Making the most of the talent in the room
And how to extend your leadership reach with it
Twenty years ago, I facilitated a series of “Leadership for Managers” seminars for an American company. These seminars were mandatory, intensive events over five days, with early starts, late finishes, and team assignments every evening. Coming in, seasoned managers universally complained and resisted. Going out, they hailed it as a resounding success.
And it changed the company’s leadership culture. Just by using what they already had. Here’s how:
- Influence – these bright managers learned how to break the boundaries of linear thinking, how to go beyond process and forms, and how to connect with the intellectual capital in the room.
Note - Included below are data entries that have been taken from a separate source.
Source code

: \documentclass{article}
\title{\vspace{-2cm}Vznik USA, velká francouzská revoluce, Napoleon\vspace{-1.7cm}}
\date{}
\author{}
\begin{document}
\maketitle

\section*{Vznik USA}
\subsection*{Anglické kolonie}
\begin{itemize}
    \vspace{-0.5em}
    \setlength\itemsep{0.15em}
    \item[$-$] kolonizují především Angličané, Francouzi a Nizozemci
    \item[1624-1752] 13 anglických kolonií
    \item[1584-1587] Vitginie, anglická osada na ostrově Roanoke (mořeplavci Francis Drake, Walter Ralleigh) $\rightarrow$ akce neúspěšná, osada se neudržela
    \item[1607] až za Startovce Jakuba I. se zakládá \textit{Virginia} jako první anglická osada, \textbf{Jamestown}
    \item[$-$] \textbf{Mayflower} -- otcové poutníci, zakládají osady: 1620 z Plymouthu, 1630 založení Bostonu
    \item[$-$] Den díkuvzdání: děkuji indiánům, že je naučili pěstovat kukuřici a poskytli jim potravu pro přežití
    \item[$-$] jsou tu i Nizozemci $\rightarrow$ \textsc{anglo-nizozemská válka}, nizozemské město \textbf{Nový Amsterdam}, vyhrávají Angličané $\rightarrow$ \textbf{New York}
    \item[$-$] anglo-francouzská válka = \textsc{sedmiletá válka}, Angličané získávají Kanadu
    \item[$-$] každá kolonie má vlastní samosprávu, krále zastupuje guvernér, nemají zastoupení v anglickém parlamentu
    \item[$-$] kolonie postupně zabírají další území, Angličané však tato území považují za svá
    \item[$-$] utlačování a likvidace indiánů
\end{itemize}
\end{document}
They learned to understand the true extent of their influence on outcomes
- Listen and talk proportionately – we have two ears and one mouth for a reason. Managers discovered that if you listen more than you talk, problems can be solved more quickly and more completely
- 1 + 1 = 3 – as soon as you acknowledge your limitations, readily take on board other people’s experience, and you use influence to tap into your peers’ capabilities, your intellectual bandwidth and your leadership capability increases exponentially
- Trust is at the heart of leadership – the essence of trust is humility and competence. Leaders who acknowledge this, build superior group integrity and a more effective leadership culture in their collective enterprise.
The best thing about that? This corporation realized that the whole is greater than the sum of the parts.
And then they did something about it. They learned how to make the most of the talent in the room.
This belief that the answer is always in the room is also at the heart of our philosophy at Zanas MacKenzie. And this drives our passion for Consulting Inside Out.
I reflected on that facilitation experience recently. And it made me think about some of the most fundamental, but enduring, leadership lessons I have learned over the past 20 years:
- The answer is always in the room – you know more about your business than any team of so-called experts flying in from nearby countries. Be aware of, and connect with, the talent you already have. And if that’s hard to do on your own, get some help. Shine a light on it.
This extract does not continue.